Because the very act of time travel is unnatural to universal laws, the time it takes for changes to occur in the future from past actions is played out in real time from the point of entry into the past.

So if it takes the Terminator two days to track down the right Sarah Connor and kill her altering the future, then in that future, John has precisely that amount of time from when the Terminator left before that change catches up to him.

John now has “wiggle room” in which to act, a chance to thwart Skynet’s plans for rewriting history, as long as John sends back someone within that timeframe, there is still a chance of success.

I would also argue that paradoxes don’t exist in time travel, that the very act of traveling in time insulates you from changes you make.

Paradoxes rely on the premise that time moves in two directions simultaneously, which we know isn’t the case, time only flows in one direction, into the future, at no time does it ever flow "backwards."

This is illustrated in the TSCC episode Dungeons and Dragons, Derek’s best friend Billy Wisher confesses to him that his name is really Andy Goode, and that he was in part responsible for Skynets’ creation. Derek uses this information to travel back and kill him, thus erasing Andy from the future Derek came from.

If Paradoxes existed then Derek couldn’t kill Andy because if he did then Andy/Billy in the future wouldn’t exist to impart the information that Derek uses to justify killing him. Because Derek still remembers Billy Wisher and their adventures together proves that paradoxes don’t exist and don’t affect someone already at the point in time prior to the change happening, time didn’t flow backwards and erase Derek’s memory of Andy/Billy because Time flows only forward.

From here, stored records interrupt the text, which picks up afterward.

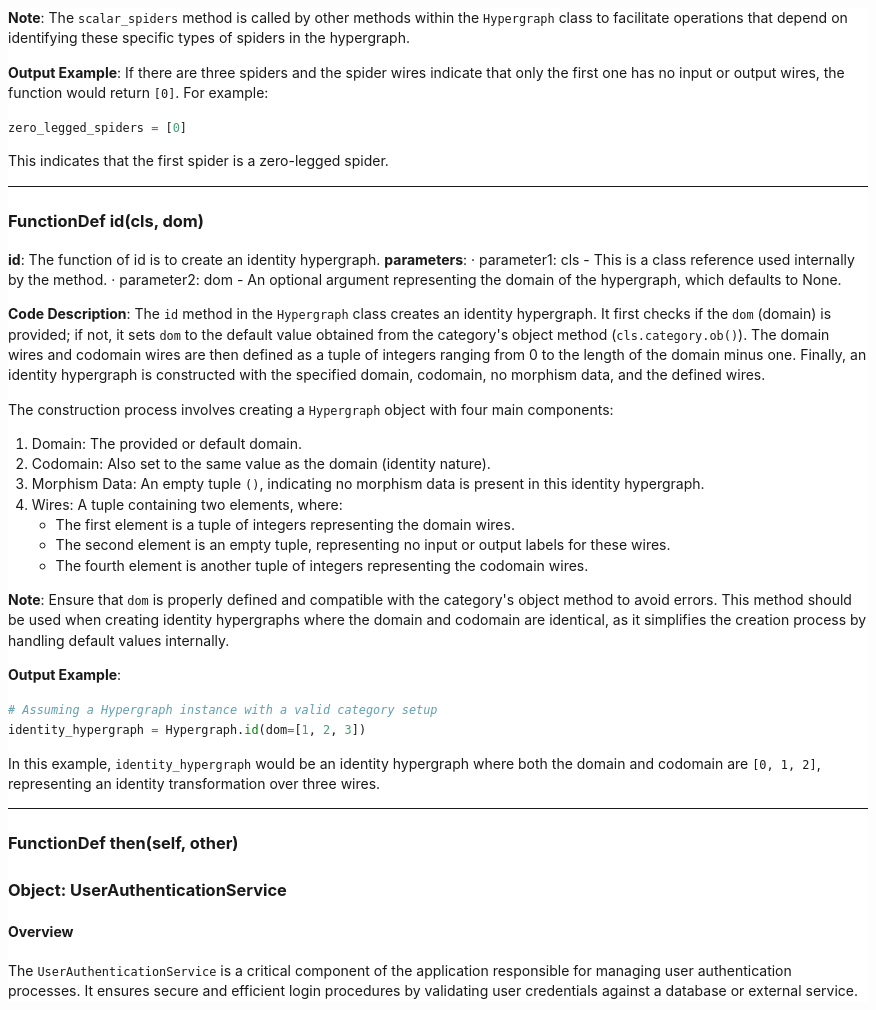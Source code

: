 **Note**: The `scalar_spiders` method is called by other methods within the `Hypergraph` class to facilitate operations that depend on identifying these specific types of spiders in the hypergraph.

**Output Example**: 
If there are three spiders and the spider wires indicate that only the first one has no input or output wires, the function would return `[0]`. For example:
```python
zero_legged_spiders = [0]
```
This indicates that the first spider is a zero-legged spider.
***
### FunctionDef id(cls, dom)
**id**: The function of id is to create an identity hypergraph.
**parameters**: 
· parameter1: cls - This is a class reference used internally by the method.
· parameter2: dom - An optional argument representing the domain of the hypergraph, which defaults to None.

**Code Description**: 
The `id` method in the `Hypergraph` class creates an identity hypergraph. It first checks if the `dom` (domain) is provided; if not, it sets `dom` to the default value obtained from the category's object method (`cls.category.ob()`). The domain wires and codomain wires are then defined as a tuple of integers ranging from 0 to the length of the domain minus one. Finally, an identity hypergraph is constructed with the specified domain, codomain, no morphism data, and the defined wires.

The construction process involves creating a `Hypergraph` object with four main components:
1. Domain: The provided or default domain.
2. Codomain: Also set to the same value as the domain (identity nature).
3. Morphism Data: An empty tuple `()`, indicating no morphism data is present in this identity hypergraph.
4. Wires: A tuple containing two elements, where:
   - The first element is a tuple of integers representing the domain wires.
   - The second element is an empty tuple, representing no input or output labels for these wires.
   - The fourth element is another tuple of integers representing the codomain wires.

**Note**: Ensure that `dom` is properly defined and compatible with the category's object method to avoid errors. This method should be used when creating identity hypergraphs where the domain and codomain are identical, as it simplifies the creation process by handling default values internally.

**Output Example**: 
```python
# Assuming a Hypergraph instance with a valid category setup
identity_hypergraph = Hypergraph.id(dom=[1, 2, 3])
```

In this example, `identity_hypergraph` would be an identity hypergraph where both the domain and codomain are `[0, 1, 2]`, representing an identity transformation over three wires.
***
### FunctionDef then(self, other)
### Object: UserAuthenticationService

#### Overview
The `UserAuthenticationService` is a critical component of the application responsible for managing user authentication processes. It ensures secure and efficient login procedures by validating user credentials against a database or external service.
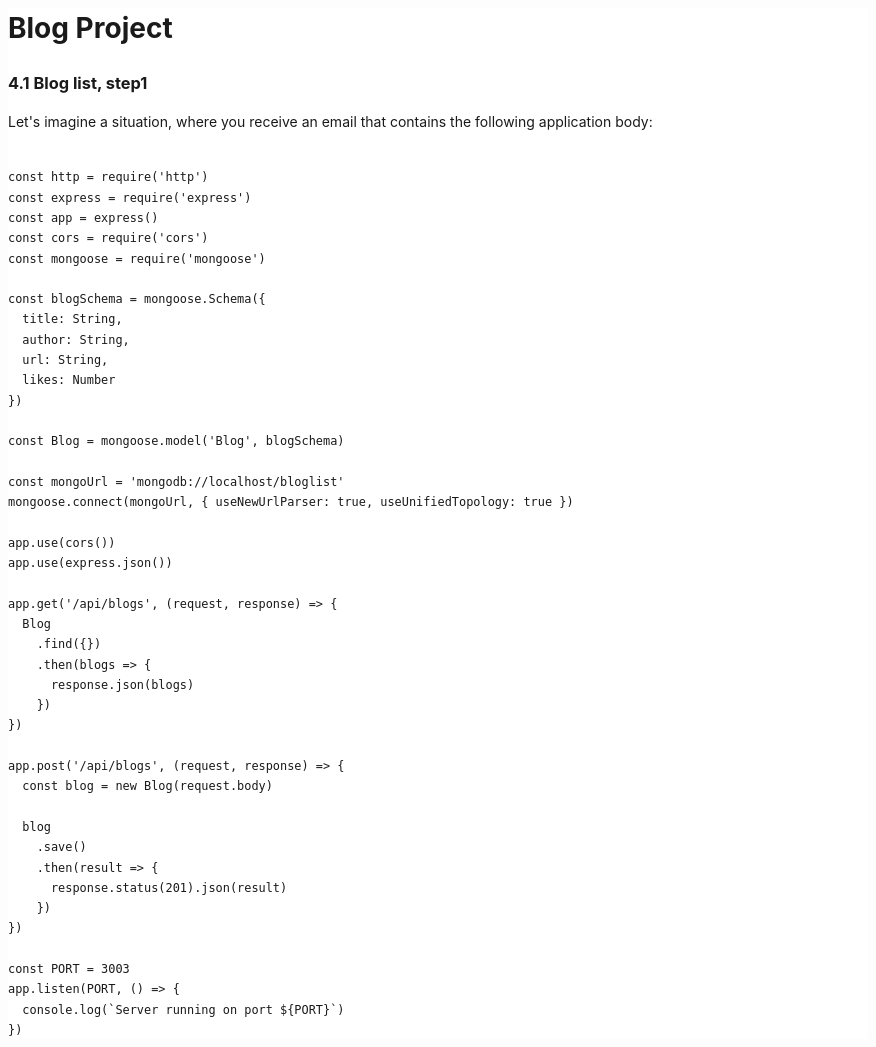 # Blog Project

### 4.1 Blog list, step1

Let's imagine a situation, where you receive an email that contains the following application body:

```

const http = require('http')
const express = require('express')
const app = express()
const cors = require('cors')
const mongoose = require('mongoose')

const blogSchema = mongoose.Schema({
  title: String,
  author: String,
  url: String,
  likes: Number
})

const Blog = mongoose.model('Blog', blogSchema)

const mongoUrl = 'mongodb://localhost/bloglist'
mongoose.connect(mongoUrl, { useNewUrlParser: true, useUnifiedTopology: true })

app.use(cors())
app.use(express.json())

app.get('/api/blogs', (request, response) => {
  Blog
    .find({})
    .then(blogs => {
      response.json(blogs)
    })
})

app.post('/api/blogs', (request, response) => {
  const blog = new Blog(request.body)

  blog
    .save()
    .then(result => {
      response.status(201).json(result)
    })
})

const PORT = 3003
app.listen(PORT, () => {
  console.log(`Server running on port ${PORT}`)
})

```
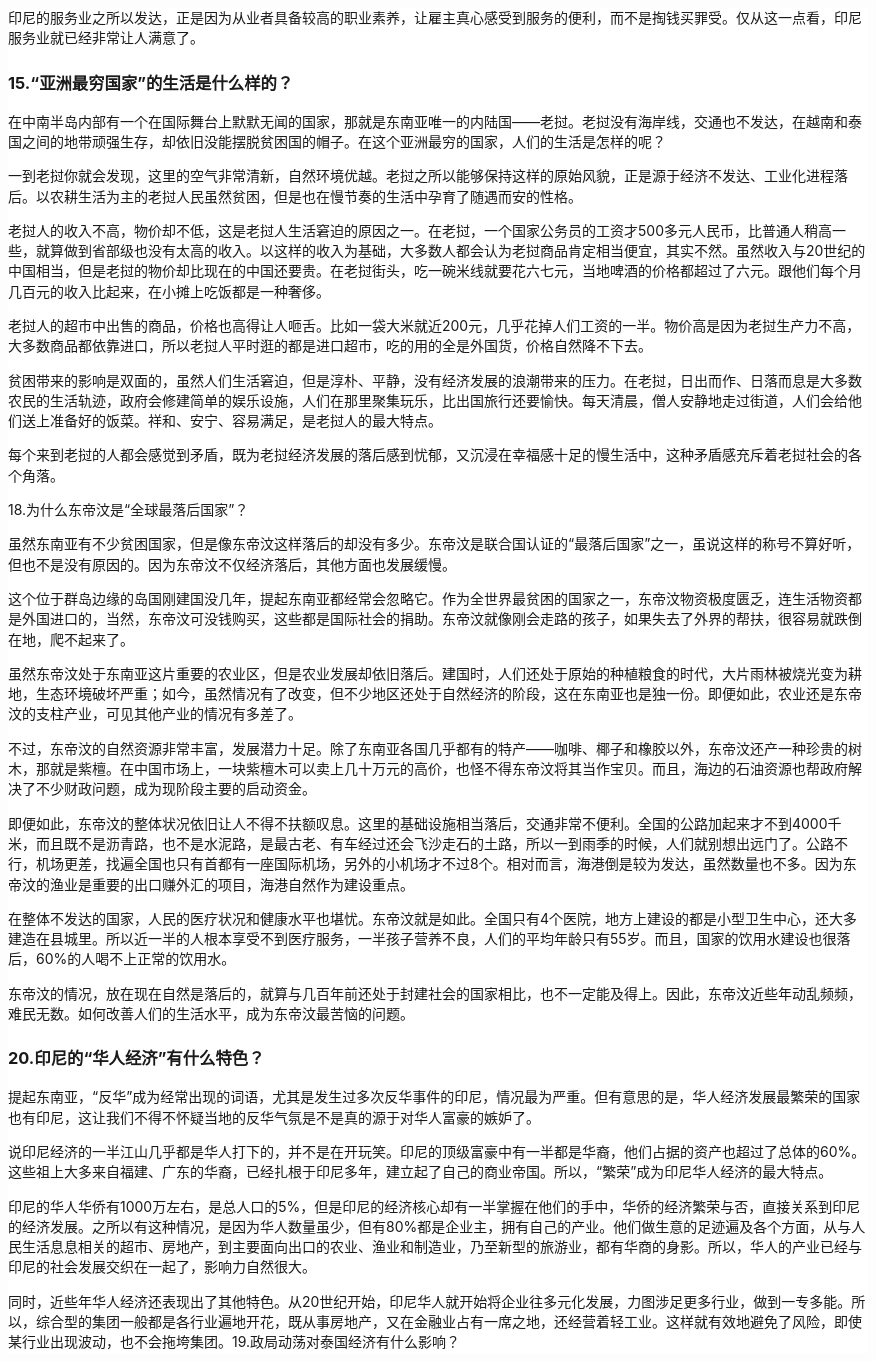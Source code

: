 印尼的服务业之所以发达，正是因为从业者具备较高的职业素养，让雇主真心感受到服务的便利，而不是掏钱买罪受。仅从这一点看，印尼服务业就已经非常让人满意了。

### 15.“亚洲最穷国家”的生活是什么样的？

在中南半岛内部有一个在国际舞台上默默无闻的国家，那就是东南亚唯一的内陆国——老挝。老挝没有海岸线，交通也不发达，在越南和泰国之间的地带顽强生存，却依旧没能摆脱贫困国的帽子。在这个亚洲最穷的国家，人们的生活是怎样的呢？

一到老挝你就会发现，这里的空气非常清新，自然环境优越。老挝之所以能够保持这样的原始风貌，正是源于经济不发达、工业化进程落后。以农耕生活为主的老挝人民虽然贫困，但是也在慢节奏的生活中孕育了随遇而安的性格。

老挝人的收入不高，物价却不低，这是老挝人生活窘迫的原因之一。在老挝，一个国家公务员的工资才500多元人民币，比普通人稍高一些，就算做到省部级也没有太高的收入。以这样的收入为基础，大多数人都会认为老挝商品肯定相当便宜，其实不然。虽然收入与20世纪的中国相当，但是老挝的物价却比现在的中国还要贵。在老挝街头，吃一碗米线就要花六七元，当地啤酒的价格都超过了六元。跟他们每个月几百元的收入比起来，在小摊上吃饭都是一种奢侈。

老挝人的超市中出售的商品，价格也高得让人咂舌。比如一袋大米就近200元，几乎花掉人们工资的一半。物价高是因为老挝生产力不高，大多数商品都依靠进口，所以老挝人平时逛的都是进口超市，吃的用的全是外国货，价格自然降不下去。

贫困带来的影响是双面的，虽然人们生活窘迫，但是淳朴、平静，没有经济发展的浪潮带来的压力。在老挝，日出而作、日落而息是大多数农民的生活轨迹，政府会修建简单的娱乐设施，人们在那里聚集玩乐，比出国旅行还要愉快。每天清晨，僧人安静地走过街道，人们会给他们送上准备好的饭菜。祥和、安宁、容易满足，是老挝人的最大特点。

每个来到老挝的人都会感觉到矛盾，既为老挝经济发展的落后感到忧郁，又沉浸在幸福感十足的慢生活中，这种矛盾感充斥着老挝社会的各个角落。

18.为什么东帝汶是“全球最落后国家”？

虽然东南亚有不少贫困国家，但是像东帝汶这样落后的却没有多少。东帝汶是联合国认证的“最落后国家”之一，虽说这样的称号不算好听，但也不是没有原因的。因为东帝汶不仅经济落后，其他方面也发展缓慢。

这个位于群岛边缘的岛国刚建国没几年，提起东南亚都经常会忽略它。作为全世界最贫困的国家之一，东帝汶物资极度匮乏，连生活物资都是外国进口的，当然，东帝汶可没钱购买，这些都是国际社会的捐助。东帝汶就像刚会走路的孩子，如果失去了外界的帮扶，很容易就跌倒在地，爬不起来了。

虽然东帝汶处于东南亚这片重要的农业区，但是农业发展却依旧落后。建国时，人们还处于原始的种植粮食的时代，大片雨林被烧光变为耕地，生态环境破坏严重；如今，虽然情况有了改变，但不少地区还处于自然经济的阶段，这在东南亚也是独一份。即便如此，农业还是东帝汶的支柱产业，可见其他产业的情况有多差了。

不过，东帝汶的自然资源非常丰富，发展潜力十足。除了东南亚各国几乎都有的特产——咖啡、椰子和橡胶以外，东帝汶还产一种珍贵的树木，那就是紫檀。在中国市场上，一块紫檀木可以卖上几十万元的高价，也怪不得东帝汶将其当作宝贝。而且，海边的石油资源也帮政府解决了不少财政问题，成为现阶段主要的启动资金。

即便如此，东帝汶的整体状况依旧让人不得不扶额叹息。这里的基础设施相当落后，交通非常不便利。全国的公路加起来才不到4000千米，而且既不是沥青路，也不是水泥路，是最古老、有车经过还会飞沙走石的土路，所以一到雨季的时候，人们就别想出远门了。公路不行，机场更差，找遍全国也只有首都有一座国际机场，另外的小机场才不过8个。相对而言，海港倒是较为发达，虽然数量也不多。因为东帝汶的渔业是重要的出口赚外汇的项目，海港自然作为建设重点。

在整体不发达的国家，人民的医疗状况和健康水平也堪忧。东帝汶就是如此。全国只有4个医院，地方上建设的都是小型卫生中心，还大多建造在县城里。所以近一半的人根本享受不到医疗服务，一半孩子营养不良，人们的平均年龄只有55岁。而且，国家的饮用水建设也很落后，60%的人喝不上正常的饮用水。

东帝汶的情况，放在现在自然是落后的，就算与几百年前还处于封建社会的国家相比，也不一定能及得上。因此，东帝汶近些年动乱频频，难民无数。如何改善人们的生活水平，成为东帝汶最苦恼的问题。

### 20.印尼的“华人经济”有什么特色？

提起东南亚，“反华”成为经常出现的词语，尤其是发生过多次反华事件的印尼，情况最为严重。但有意思的是，华人经济发展最繁荣的国家也有印尼，这让我们不得不怀疑当地的反华气氛是不是真的源于对华人富豪的嫉妒了。

说印尼经济的一半江山几乎都是华人打下的，并不是在开玩笑。印尼的顶级富豪中有一半都是华裔，他们占据的资产也超过了总体的60%。这些祖上大多来自福建、广东的华裔，已经扎根于印尼多年，建立起了自己的商业帝国。所以，“繁荣”成为印尼华人经济的最大特点。

印尼的华人华侨有1000万左右，是总人口的5%，但是印尼的经济核心却有一半掌握在他们的手中，华侨的经济繁荣与否，直接关系到印尼的经济发展。之所以有这种情况，是因为华人数量虽少，但有80%都是企业主，拥有自己的产业。他们做生意的足迹遍及各个方面，从与人民生活息息相关的超市、房地产，到主要面向出口的农业、渔业和制造业，乃至新型的旅游业，都有华商的身影。所以，华人的产业已经与印尼的社会发展交织在一起了，影响力自然很大。

同时，近些年华人经济还表现出了其他特色。从20世纪开始，印尼华人就开始将企业往多元化发展，力图涉足更多行业，做到一专多能。所以，综合型的集团一般都是各行业遍地开花，既从事房地产，又在金融业占有一席之地，还经营着轻工业。这样就有效地避免了风险，即使某行业出现波动，也不会拖垮集团。19.政局动荡对泰国经济有什么影响？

It’s also shown in the last episode Born to Run when John jumps into the future; Because John doesn’t live through Judgement day and become the eventual leader of the Resistance, he didn’t send back either Kyle or Derek, both of which are alive and well in that future, but from Johns memory are both dead in the past, John has negated his own existence it would seem, yet he is there because paradoxes don’t exist to prevent it. John is insulated from changes in the time line by the very act of time travel itself.

I hope these three rules of time travel, single timeline, time lag and no paradoxes, helps to explain what’s going on in the Terminator/TSCC universe, and that you find them helpful when watching to appreciate what’s going on and why it was used.

As Craig Ferguson is oft to say, “I look forward to you letters!”